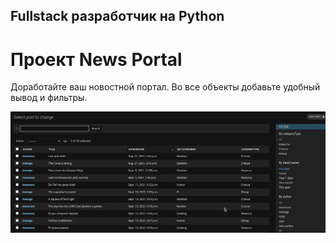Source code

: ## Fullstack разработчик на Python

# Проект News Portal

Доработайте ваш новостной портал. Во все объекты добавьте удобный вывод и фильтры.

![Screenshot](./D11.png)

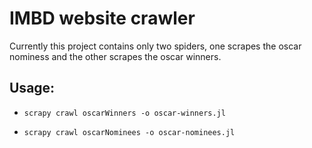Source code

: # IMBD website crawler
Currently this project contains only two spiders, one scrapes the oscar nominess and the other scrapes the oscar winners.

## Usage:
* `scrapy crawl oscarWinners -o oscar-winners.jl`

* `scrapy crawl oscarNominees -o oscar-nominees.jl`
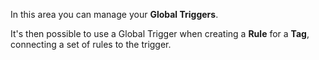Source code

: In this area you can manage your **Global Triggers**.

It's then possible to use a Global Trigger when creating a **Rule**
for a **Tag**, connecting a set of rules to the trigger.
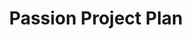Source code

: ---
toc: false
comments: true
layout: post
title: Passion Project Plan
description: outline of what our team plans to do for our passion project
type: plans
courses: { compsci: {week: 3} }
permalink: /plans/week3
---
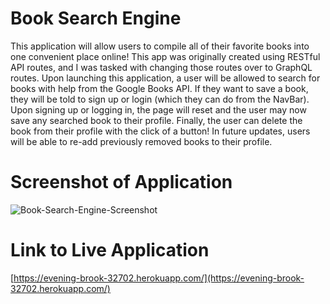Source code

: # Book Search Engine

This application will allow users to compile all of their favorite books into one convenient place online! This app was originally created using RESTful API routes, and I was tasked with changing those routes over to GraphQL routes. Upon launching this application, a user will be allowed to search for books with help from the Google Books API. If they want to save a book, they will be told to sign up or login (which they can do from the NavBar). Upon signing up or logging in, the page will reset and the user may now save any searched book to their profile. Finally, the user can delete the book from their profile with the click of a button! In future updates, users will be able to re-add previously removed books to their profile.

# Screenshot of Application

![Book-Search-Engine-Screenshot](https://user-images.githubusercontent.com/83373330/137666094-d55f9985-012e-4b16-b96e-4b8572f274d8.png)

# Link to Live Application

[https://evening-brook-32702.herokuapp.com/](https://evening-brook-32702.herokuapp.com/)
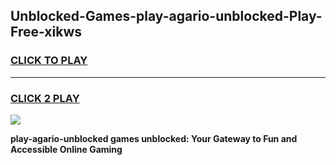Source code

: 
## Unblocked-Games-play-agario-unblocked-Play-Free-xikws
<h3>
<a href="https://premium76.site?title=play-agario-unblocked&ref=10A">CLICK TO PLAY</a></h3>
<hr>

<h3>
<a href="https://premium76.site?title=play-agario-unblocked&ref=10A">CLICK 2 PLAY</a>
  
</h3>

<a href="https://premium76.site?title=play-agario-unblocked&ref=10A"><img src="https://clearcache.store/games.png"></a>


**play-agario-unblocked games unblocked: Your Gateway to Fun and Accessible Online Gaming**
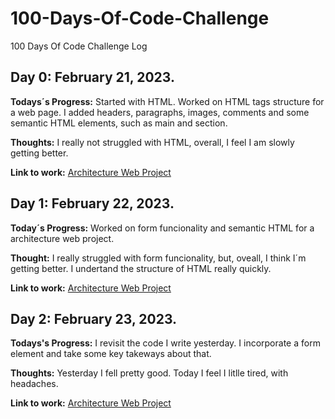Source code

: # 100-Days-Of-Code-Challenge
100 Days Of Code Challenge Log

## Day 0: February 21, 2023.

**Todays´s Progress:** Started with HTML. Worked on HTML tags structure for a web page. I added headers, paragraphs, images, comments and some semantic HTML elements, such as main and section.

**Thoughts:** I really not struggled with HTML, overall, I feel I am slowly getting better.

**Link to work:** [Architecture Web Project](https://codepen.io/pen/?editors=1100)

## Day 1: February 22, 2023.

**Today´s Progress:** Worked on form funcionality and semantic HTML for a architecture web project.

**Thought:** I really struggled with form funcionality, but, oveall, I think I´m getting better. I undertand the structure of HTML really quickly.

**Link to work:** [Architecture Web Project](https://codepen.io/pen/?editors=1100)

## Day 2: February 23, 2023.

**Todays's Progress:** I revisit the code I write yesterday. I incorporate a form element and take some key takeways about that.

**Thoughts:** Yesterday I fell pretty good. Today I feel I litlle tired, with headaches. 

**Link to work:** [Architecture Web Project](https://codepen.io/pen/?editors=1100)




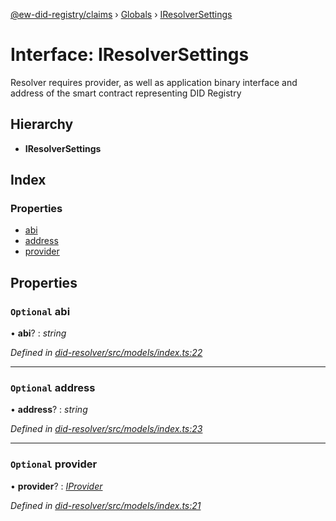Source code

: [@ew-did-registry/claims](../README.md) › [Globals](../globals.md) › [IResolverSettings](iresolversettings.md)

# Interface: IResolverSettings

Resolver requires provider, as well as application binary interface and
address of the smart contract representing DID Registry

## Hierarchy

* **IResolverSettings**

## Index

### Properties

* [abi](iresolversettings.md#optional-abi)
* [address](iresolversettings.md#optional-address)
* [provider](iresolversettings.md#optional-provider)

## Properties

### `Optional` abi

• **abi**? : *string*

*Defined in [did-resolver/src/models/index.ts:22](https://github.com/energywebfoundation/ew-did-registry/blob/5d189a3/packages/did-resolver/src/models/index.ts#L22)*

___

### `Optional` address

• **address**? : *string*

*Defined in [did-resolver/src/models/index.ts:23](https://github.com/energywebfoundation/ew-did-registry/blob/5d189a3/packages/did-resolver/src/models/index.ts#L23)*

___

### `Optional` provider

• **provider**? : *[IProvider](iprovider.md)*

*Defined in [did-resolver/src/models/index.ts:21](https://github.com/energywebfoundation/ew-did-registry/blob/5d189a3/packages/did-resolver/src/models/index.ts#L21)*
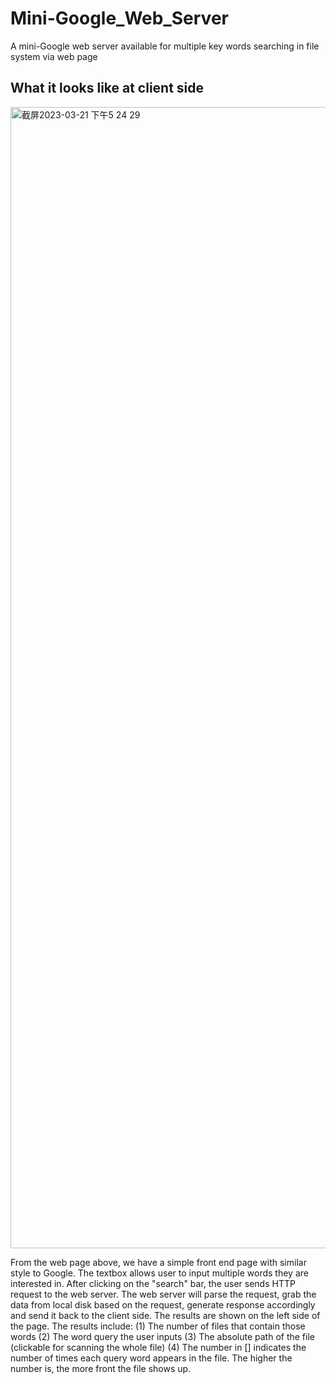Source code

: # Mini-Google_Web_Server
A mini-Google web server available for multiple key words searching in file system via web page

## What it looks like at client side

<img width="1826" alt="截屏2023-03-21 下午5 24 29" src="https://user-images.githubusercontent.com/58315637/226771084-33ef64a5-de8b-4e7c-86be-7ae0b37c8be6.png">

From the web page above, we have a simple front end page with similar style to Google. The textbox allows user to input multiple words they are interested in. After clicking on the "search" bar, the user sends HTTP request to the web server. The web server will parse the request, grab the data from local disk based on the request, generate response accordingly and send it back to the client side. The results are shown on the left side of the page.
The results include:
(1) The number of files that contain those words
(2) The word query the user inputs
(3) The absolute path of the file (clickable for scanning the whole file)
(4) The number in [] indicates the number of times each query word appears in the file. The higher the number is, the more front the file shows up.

________

* **What you need to do**:
Copy all of the listing word for word, minus the images.

* **Exercise result**:
Source code

: ## Fullstack разработчик на Python

# Проект News Portal

Доработайте ваш новостной портал. Во все объекты добавьте удобный вывод и фильтры.

![Screenshot](./D11.png)

Source code

: # IMBD website crawler
Currently this project contains only two spiders, one scrapes the oscar nominess and the other scrapes the oscar winners.

## Usage:
* `scrapy crawl oscarWinners -o oscar-winners.jl`

* `scrapy crawl oscarNominees -o oscar-nominees.jl`
Source code

: In this area you can manage your **Global Triggers**.

It's then possible to use a Global Trigger when creating a **Rule**
for a **Tag**, connecting a set of rules to the trigger.
Source code

: ---
toc: false
comments: true
layout: post
title: Passion Project Plan
description: outline of what our team plans to do for our passion project
type: plans
courses: { compsci: {week: 3} }
permalink: /plans/week3
---
Source code

: # Book Search Engine

This application will allow users to compile all of their favorite books into one convenient place online! This app was originally created using RESTful API routes, and I was tasked with changing those routes over to GraphQL routes. Upon launching this application, a user will be allowed to search for books with help from the Google Books API. If they want to save a book, they will be told to sign up or login (which they can do from the NavBar). Upon signing up or logging in, the page will reset and the user may now save any searched book to their profile. Finally, the user can delete the book from their profile with the click of a button! In future updates, users will be able to re-add previously removed books to their profile.

# Screenshot of Application

![Book-Search-Engine-Screenshot](https://user-images.githubusercontent.com/83373330/137666094-d55f9985-012e-4b16-b96e-4b8572f274d8.png)

# Link to Live Application

[https://evening-brook-32702.herokuapp.com/](https://evening-brook-32702.herokuapp.com/)
Source code

: 
## Unblocked-Games-play-agario-unblocked-Play-Free-xikws
<h3>
<a href="https://premium76.site?title=play-agario-unblocked&ref=10A">CLICK TO PLAY</a></h3>
<hr>

<h3>
<a href="https://premium76.site?title=play-agario-unblocked&ref=10A">CLICK 2 PLAY</a>
  
</h3>

<a href="https://premium76.site?title=play-agario-unblocked&ref=10A"><img src="https://clearcache.store/games.png"></a>


**play-agario-unblocked games unblocked: Your Gateway to Fun and Accessible Online Gaming**
Source code

: # 100-Days-Of-Code-Challenge
100 Days Of Code Challenge Log

## Day 0: February 21, 2023.

**Todays´s Progress:** Started with HTML. Worked on HTML tags structure for a web page. I added headers, paragraphs, images, comments and some semantic HTML elements, such as main and section.

**Thoughts:** I really not struggled with HTML, overall, I feel I am slowly getting better.

**Link to work:** [Architecture Web Project](https://codepen.io/pen/?editors=1100)

## Day 1: February 22, 2023.

**Today´s Progress:** Worked on form funcionality and semantic HTML for a architecture web project.

**Thought:** I really struggled with form funcionality, but, oveall, I think I´m getting better. I undertand the structure of HTML really quickly.

**Link to work:** [Architecture Web Project](https://codepen.io/pen/?editors=1100)

## Day 2: February 23, 2023.

**Todays's Progress:** I revisit the code I write yesterday. I incorporate a form element and take some key takeways about that.

**Thoughts:** Yesterday I fell pretty good. Today I feel I litlle tired, with headaches. 

**Link to work:** [Architecture Web Project](https://codepen.io/pen/?editors=1100)




Source code

: [@ew-did-registry/claims](../README.md) › [Globals](../globals.md) › [IResolverSettings](iresolversettings.md)

# Interface: IResolverSettings

Resolver requires provider, as well as application binary interface and
address of the smart contract representing DID Registry

## Hierarchy

* **IResolverSettings**

## Index

### Properties

* [abi](iresolversettings.md#optional-abi)
* [address](iresolversettings.md#optional-address)
* [provider](iresolversettings.md#optional-provider)

## Properties

### `Optional` abi

• **abi**? : *string*

*Defined in [did-resolver/src/models/index.ts:22](https://github.com/energywebfoundation/ew-did-registry/blob/5d189a3/packages/did-resolver/src/models/index.ts#L22)*

___

### `Optional` address

• **address**? : *string*

*Defined in [did-resolver/src/models/index.ts:23](https://github.com/energywebfoundation/ew-did-registry/blob/5d189a3/packages/did-resolver/src/models/index.ts#L23)*

___

### `Optional` provider

• **provider**? : *[IProvider](iprovider.md)*

*Defined in [did-resolver/src/models/index.ts:21](https://github.com/energywebfoundation/ew-did-registry/blob/5d189a3/packages/did-resolver/src/models/index.ts#L21)*
Source code

: # Mini-Google_Web_Server
A mini-Google web server available for multiple key words searching in file system via web page

## What it looks like at client side

<img width="1826" alt="截屏2023-03-21 下午5 24 29" src="https://user-images.githubusercontent.com/58315637/226771084-33ef64a5-de8b-4e7c-86be-7ae0b37c8be6.png">

From the web page above, we have a simple front end page with similar style to Google. The textbox allows user to input multiple words they are interested in. After clicking on the "search" bar, the user sends HTTP request to the web server. The web server will parse the request, grab the data from local disk based on the request, generate response accordingly and send it back to the client side. The results are shown on the left side of the page.
The results include:
(1) The number of files that contain those words
(2) The word query the user inputs
(3) The absolute path of the file (clickable for scanning the whole file)
(4) The number in [] indicates the number of times each query word appears in the file. The higher the number is, the more front the file shows up.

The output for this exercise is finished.